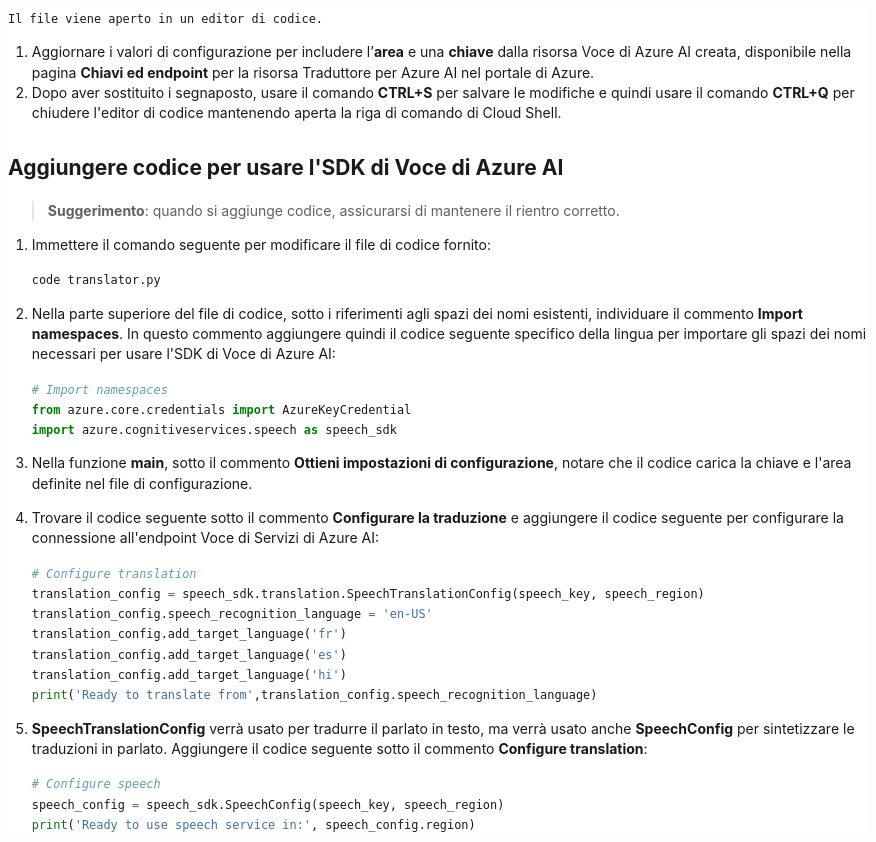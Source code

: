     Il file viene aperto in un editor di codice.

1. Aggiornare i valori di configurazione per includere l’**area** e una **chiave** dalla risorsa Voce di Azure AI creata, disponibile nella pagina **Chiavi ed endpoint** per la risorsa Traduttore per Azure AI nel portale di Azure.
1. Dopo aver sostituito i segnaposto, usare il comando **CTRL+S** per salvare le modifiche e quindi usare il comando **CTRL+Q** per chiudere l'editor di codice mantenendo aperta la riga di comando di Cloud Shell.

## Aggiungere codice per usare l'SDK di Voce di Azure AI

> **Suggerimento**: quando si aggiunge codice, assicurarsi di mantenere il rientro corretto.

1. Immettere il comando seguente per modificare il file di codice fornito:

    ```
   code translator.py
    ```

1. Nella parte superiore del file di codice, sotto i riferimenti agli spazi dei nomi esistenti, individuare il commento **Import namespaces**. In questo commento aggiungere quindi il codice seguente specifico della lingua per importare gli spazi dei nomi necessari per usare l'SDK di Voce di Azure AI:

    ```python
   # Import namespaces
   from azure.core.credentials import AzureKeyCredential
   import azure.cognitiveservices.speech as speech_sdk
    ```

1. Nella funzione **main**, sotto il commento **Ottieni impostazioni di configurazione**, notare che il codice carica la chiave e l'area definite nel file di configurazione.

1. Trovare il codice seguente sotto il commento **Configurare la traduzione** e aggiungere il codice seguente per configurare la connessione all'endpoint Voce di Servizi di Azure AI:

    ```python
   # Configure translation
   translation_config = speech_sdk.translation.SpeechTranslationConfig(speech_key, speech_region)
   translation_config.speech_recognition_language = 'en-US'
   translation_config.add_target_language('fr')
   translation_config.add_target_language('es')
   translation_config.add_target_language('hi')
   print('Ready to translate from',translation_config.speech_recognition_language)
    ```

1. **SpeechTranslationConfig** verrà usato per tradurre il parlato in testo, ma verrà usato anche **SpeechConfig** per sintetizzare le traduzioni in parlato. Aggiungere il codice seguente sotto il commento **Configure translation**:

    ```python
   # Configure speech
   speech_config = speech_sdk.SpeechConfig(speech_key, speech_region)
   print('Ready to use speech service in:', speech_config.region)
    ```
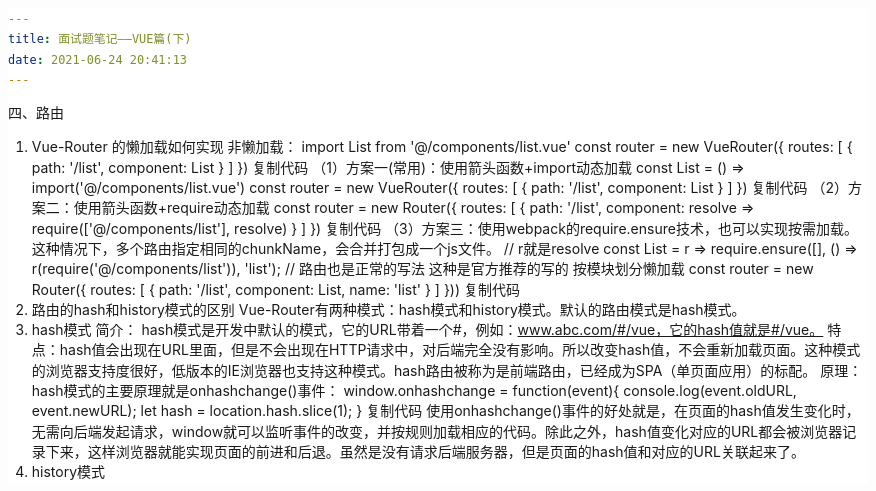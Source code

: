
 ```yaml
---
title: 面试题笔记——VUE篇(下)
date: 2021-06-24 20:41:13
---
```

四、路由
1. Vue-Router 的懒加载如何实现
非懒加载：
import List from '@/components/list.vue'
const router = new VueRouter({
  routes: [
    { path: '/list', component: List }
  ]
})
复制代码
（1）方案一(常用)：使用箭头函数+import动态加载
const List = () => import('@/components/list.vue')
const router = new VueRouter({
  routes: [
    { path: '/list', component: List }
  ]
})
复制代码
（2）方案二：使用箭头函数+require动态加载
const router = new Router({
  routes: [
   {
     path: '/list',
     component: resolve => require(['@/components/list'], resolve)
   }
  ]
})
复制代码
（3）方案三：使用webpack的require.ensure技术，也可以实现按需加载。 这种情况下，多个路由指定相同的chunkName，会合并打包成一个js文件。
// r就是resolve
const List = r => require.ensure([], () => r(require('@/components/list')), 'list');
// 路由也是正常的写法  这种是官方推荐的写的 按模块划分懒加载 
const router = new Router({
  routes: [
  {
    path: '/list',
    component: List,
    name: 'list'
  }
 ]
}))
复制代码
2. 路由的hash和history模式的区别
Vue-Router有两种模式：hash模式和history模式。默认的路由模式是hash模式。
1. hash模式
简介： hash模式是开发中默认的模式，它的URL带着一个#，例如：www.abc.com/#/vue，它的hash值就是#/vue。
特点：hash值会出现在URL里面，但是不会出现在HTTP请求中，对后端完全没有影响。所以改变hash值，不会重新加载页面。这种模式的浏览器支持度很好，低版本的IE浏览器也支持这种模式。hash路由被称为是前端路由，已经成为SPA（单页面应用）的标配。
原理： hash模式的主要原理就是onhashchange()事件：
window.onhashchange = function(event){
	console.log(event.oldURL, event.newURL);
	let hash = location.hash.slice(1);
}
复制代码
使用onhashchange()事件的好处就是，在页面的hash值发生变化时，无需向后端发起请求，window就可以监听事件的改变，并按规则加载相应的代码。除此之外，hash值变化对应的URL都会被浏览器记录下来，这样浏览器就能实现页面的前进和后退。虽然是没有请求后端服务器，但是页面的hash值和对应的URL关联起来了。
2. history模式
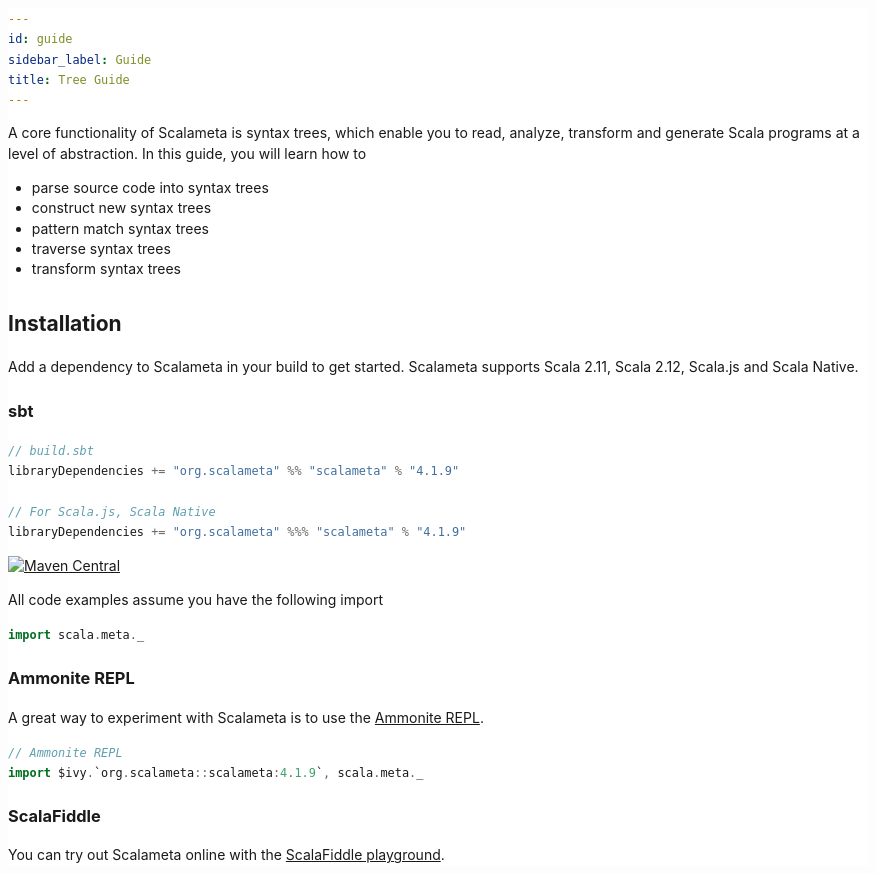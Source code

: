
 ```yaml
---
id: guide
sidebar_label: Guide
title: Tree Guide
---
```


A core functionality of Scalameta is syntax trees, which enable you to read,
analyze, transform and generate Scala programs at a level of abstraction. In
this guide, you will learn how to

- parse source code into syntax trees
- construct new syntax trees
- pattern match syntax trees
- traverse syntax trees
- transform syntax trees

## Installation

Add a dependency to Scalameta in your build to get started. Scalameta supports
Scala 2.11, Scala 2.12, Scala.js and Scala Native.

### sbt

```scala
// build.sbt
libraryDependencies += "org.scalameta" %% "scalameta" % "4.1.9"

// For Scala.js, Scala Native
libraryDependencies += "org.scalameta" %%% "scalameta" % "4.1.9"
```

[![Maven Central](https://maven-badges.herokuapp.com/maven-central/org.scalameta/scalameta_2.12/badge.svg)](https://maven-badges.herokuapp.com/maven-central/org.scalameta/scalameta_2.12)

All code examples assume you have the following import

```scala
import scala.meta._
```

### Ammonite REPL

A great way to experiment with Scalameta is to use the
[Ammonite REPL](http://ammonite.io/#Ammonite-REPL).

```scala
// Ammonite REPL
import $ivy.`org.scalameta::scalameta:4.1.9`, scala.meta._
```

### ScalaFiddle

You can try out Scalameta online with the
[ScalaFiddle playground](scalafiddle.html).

-------------------------

--- TASK ---
Word-for-word copy, no pictures: write out the entries above in full.

--- OUTPUT OF THE EXERCISE ---
Source code

:     Il file viene aperto in un editor di codice.

1. Aggiornare i valori di configurazione per includere l’**area** e una **chiave** dalla risorsa Voce di Azure AI creata, disponibile nella pagina **Chiavi ed endpoint** per la risorsa Traduttore per Azure AI nel portale di Azure.
1. Dopo aver sostituito i segnaposto, usare il comando **CTRL+S** per salvare le modifiche e quindi usare il comando **CTRL+Q** per chiudere l'editor di codice mantenendo aperta la riga di comando di Cloud Shell.

## Aggiungere codice per usare l'SDK di Voce di Azure AI

> **Suggerimento**: quando si aggiunge codice, assicurarsi di mantenere il rientro corretto.

1. Immettere il comando seguente per modificare il file di codice fornito:

    ```
   code translator.py
    ```

1. Nella parte superiore del file di codice, sotto i riferimenti agli spazi dei nomi esistenti, individuare il commento **Import namespaces**. In questo commento aggiungere quindi il codice seguente specifico della lingua per importare gli spazi dei nomi necessari per usare l'SDK di Voce di Azure AI:

    ```python
   # Import namespaces
   from azure.core.credentials import AzureKeyCredential
   import azure.cognitiveservices.speech as speech_sdk
    ```

1. Nella funzione **main**, sotto il commento **Ottieni impostazioni di configurazione**, notare che il codice carica la chiave e l'area definite nel file di configurazione.

1. Trovare il codice seguente sotto il commento **Configurare la traduzione** e aggiungere il codice seguente per configurare la connessione all'endpoint Voce di Servizi di Azure AI:

    ```python
   # Configure translation
   translation_config = speech_sdk.translation.SpeechTranslationConfig(speech_key, speech_region)
   translation_config.speech_recognition_language = 'en-US'
   translation_config.add_target_language('fr')
   translation_config.add_target_language('es')
   translation_config.add_target_language('hi')
   print('Ready to translate from',translation_config.speech_recognition_language)
    ```

1. **SpeechTranslationConfig** verrà usato per tradurre il parlato in testo, ma verrà usato anche **SpeechConfig** per sintetizzare le traduzioni in parlato. Aggiungere il codice seguente sotto il commento **Configure translation**:

    ```python
   # Configure speech
   speech_config = speech_sdk.SpeechConfig(speech_key, speech_region)
   print('Ready to use speech service in:', speech_config.region)
    ```
Source code

:
 ```yaml
---
title: 面试题笔记——VUE篇(下)
date: 2021-06-24 20:41:13
---
```

四、路由
1. Vue-Router 的懒加载如何实现
非懒加载：
import List from '@/components/list.vue'
const router = new VueRouter({
  routes: [
    { path: '/list', component: List }
  ]
})
复制代码
（1）方案一(常用)：使用箭头函数+import动态加载
const List = () => import('@/components/list.vue')
const router = new VueRouter({
  routes: [
    { path: '/list', component: List }
  ]
})
复制代码
（2）方案二：使用箭头函数+require动态加载
const router = new Router({
  routes: [
   {
     path: '/list',
     component: resolve => require(['@/components/list'], resolve)
   }
  ]
})
复制代码
（3）方案三：使用webpack的require.ensure技术，也可以实现按需加载。 这种情况下，多个路由指定相同的chunkName，会合并打包成一个js文件。
// r就是resolve
const List = r => require.ensure([], () => r(require('@/components/list')), 'list');
// 路由也是正常的写法  这种是官方推荐的写的 按模块划分懒加载 
const router = new Router({
  routes: [
  {
    path: '/list',
    component: List,
    name: 'list'
  }
 ]
}))
复制代码
2. 路由的hash和history模式的区别
Vue-Router有两种模式：hash模式和history模式。默认的路由模式是hash模式。
1. hash模式
简介： hash模式是开发中默认的模式，它的URL带着一个#，例如：www.abc.com/#/vue，它的hash值就是#/vue。
特点：hash值会出现在URL里面，但是不会出现在HTTP请求中，对后端完全没有影响。所以改变hash值，不会重新加载页面。这种模式的浏览器支持度很好，低版本的IE浏览器也支持这种模式。hash路由被称为是前端路由，已经成为SPA（单页面应用）的标配。
原理： hash模式的主要原理就是onhashchange()事件：
window.onhashchange = function(event){
	console.log(event.oldURL, event.newURL);
	let hash = location.hash.slice(1);
}
复制代码
使用onhashchange()事件的好处就是，在页面的hash值发生变化时，无需向后端发起请求，window就可以监听事件的改变，并按规则加载相应的代码。除此之外，hash值变化对应的URL都会被浏览器记录下来，这样浏览器就能实现页面的前进和后退。虽然是没有请求后端服务器，但是页面的hash值和对应的URL关联起来了。
2. history模式
Source code

:
 ```yaml
---
id: guide
sidebar_label: Guide
title: Tree Guide
---
```


A core functionality of Scalameta is syntax trees, which enable you to read,
analyze, transform and generate Scala programs at a level of abstraction. In
this guide, you will learn how to

- parse source code into syntax trees
- construct new syntax trees
- pattern match syntax trees
- traverse syntax trees
- transform syntax trees

## Installation

Add a dependency to Scalameta in your build to get started. Scalameta supports
Scala 2.11, Scala 2.12, Scala.js and Scala Native.

### sbt

```scala
// build.sbt
libraryDependencies += "org.scalameta" %% "scalameta" % "4.1.9"

// For Scala.js, Scala Native
libraryDependencies += "org.scalameta" %%% "scalameta" % "4.1.9"
```

[![Maven Central](https://maven-badges.herokuapp.com/maven-central/org.scalameta/scalameta_2.12/badge.svg)](https://maven-badges.herokuapp.com/maven-central/org.scalameta/scalameta_2.12)

All code examples assume you have the following import

```scala
import scala.meta._
```

### Ammonite REPL

A great way to experiment with Scalameta is to use the
[Ammonite REPL](http://ammonite.io/#Ammonite-REPL).

```scala
// Ammonite REPL
import $ivy.`org.scalameta::scalameta:4.1.9`, scala.meta._
```

### ScalaFiddle

You can try out Scalameta online with the
[ScalaFiddle playground](scalafiddle.html).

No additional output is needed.